Digital sports media company Perform has urged its shareholders to reject an offer from Access Industries to acquire the whole of the issued share capital not currently owned by the privately-held investment group.
Access on Monday made a final cash offer of 260p per share for Perform, which would value the company at £701.6m (€881.5m/$1.16bn).
Access said the bid was being made by AI PG LLC, which is part of the Access Industries Group. PVT, also part of the Access Industries Group, already owns around 42.5 per cent of Perform.
The offer of 260p per share compares to the level of 203.8p Perform’s share price closed at on Friday. At their peak, the shares hit 592p last year while news of the offer saw the price reach 257.5p this afternoon.
“We continue to have confidence in Perform’s management and in the company's future potential,” Lincoln Benet, chief executive of Access Industries, said. “Consequently, a member of our group is launching an offer at 260 pence per share, a 27.6-per-cent premium to the current price, to allow those shareholders who seek an exit to do so at a significant premium to the current trading level.”

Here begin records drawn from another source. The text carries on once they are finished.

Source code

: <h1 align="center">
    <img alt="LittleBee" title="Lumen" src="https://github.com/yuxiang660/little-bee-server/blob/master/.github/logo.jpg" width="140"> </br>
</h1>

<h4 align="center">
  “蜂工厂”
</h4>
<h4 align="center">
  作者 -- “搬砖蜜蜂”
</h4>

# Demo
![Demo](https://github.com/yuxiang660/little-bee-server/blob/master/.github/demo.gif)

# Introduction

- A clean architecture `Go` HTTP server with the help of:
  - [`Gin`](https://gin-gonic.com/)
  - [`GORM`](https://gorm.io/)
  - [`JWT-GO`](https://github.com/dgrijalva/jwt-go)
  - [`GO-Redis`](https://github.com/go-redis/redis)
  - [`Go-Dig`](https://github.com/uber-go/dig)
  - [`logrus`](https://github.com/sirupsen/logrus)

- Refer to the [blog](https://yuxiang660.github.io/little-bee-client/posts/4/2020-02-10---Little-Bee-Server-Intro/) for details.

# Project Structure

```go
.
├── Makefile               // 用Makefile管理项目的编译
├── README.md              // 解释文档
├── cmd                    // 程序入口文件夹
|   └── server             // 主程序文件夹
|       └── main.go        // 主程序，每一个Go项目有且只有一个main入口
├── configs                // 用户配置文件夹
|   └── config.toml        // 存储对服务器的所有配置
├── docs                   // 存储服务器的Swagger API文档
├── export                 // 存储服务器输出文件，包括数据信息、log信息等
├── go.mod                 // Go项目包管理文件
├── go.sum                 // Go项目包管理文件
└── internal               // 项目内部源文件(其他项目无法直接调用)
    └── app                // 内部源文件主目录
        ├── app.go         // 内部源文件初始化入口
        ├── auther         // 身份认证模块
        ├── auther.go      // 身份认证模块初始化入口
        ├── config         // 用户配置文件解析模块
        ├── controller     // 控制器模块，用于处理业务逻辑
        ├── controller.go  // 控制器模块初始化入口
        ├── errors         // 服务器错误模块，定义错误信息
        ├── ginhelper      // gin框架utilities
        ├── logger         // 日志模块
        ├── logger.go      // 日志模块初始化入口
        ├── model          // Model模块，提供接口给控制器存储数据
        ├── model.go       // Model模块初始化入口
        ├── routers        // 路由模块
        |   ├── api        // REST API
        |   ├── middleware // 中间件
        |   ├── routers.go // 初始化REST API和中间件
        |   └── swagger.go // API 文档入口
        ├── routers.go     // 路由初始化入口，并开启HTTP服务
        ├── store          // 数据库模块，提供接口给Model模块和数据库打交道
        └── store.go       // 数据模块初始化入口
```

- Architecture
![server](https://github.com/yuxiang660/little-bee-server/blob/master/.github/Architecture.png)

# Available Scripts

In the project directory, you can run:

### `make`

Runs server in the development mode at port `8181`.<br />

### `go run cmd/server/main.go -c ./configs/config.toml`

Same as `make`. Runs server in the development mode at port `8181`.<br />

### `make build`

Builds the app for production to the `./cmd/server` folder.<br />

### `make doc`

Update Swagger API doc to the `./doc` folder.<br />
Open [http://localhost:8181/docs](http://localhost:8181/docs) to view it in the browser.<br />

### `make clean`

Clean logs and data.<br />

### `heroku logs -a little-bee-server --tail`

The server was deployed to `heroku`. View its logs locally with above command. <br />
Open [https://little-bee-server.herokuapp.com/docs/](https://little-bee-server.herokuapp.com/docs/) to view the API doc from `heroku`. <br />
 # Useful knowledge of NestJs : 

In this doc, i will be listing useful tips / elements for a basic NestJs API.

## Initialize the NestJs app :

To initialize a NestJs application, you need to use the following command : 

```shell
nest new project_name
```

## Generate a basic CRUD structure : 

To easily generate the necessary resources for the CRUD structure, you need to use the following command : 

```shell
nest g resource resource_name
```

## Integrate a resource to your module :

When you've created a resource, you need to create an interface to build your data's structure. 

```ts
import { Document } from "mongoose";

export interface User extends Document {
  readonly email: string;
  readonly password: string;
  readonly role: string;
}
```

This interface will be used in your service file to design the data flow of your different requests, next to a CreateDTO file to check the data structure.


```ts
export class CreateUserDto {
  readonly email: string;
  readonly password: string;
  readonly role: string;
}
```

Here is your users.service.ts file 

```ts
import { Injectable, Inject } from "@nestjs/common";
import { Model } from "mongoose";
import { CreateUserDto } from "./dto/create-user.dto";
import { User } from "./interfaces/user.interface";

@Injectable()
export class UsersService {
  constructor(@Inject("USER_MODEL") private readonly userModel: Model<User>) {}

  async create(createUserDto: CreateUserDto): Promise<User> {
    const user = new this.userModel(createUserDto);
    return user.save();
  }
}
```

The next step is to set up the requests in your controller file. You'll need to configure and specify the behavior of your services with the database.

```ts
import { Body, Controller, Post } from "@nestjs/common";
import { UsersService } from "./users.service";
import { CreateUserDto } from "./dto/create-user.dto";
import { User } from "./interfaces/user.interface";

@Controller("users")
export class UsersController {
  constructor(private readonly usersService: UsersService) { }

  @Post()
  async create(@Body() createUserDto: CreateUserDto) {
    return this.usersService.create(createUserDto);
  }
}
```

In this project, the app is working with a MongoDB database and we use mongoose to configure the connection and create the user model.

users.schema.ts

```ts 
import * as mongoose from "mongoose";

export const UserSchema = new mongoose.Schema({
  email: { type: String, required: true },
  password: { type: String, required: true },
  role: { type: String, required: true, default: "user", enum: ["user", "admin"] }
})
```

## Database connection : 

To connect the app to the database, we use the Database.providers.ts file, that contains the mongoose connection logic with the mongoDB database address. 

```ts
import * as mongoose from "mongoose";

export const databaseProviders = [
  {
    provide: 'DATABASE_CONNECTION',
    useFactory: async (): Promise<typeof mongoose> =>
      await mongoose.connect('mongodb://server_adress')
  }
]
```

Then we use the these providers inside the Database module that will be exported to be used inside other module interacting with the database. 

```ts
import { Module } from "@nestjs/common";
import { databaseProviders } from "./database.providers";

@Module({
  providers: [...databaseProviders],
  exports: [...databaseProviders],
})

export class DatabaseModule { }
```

In December, Perform’s market capitalisation slumped by more than 50 per cent in a single trading session after the company said that annual earnings would be significantly below expectations.
Perform on Friday released its financial results for the six months ending June 30. It outlined year-on-year revenue growth of 29 per cent to £118.8m, adding that it is “on track” to deliver full year revenue and adjusted EBITDA in line with the board's expectations.
Commenting on the Access offer, Perform said: “The board reiterates its confidence in Perform Group's standalone strategy and growth prospects as detailed in last Friday's interim results statement. The board remains focussed on delivering significant value for all shareholders. The board urges shareholders to take no action at this time.”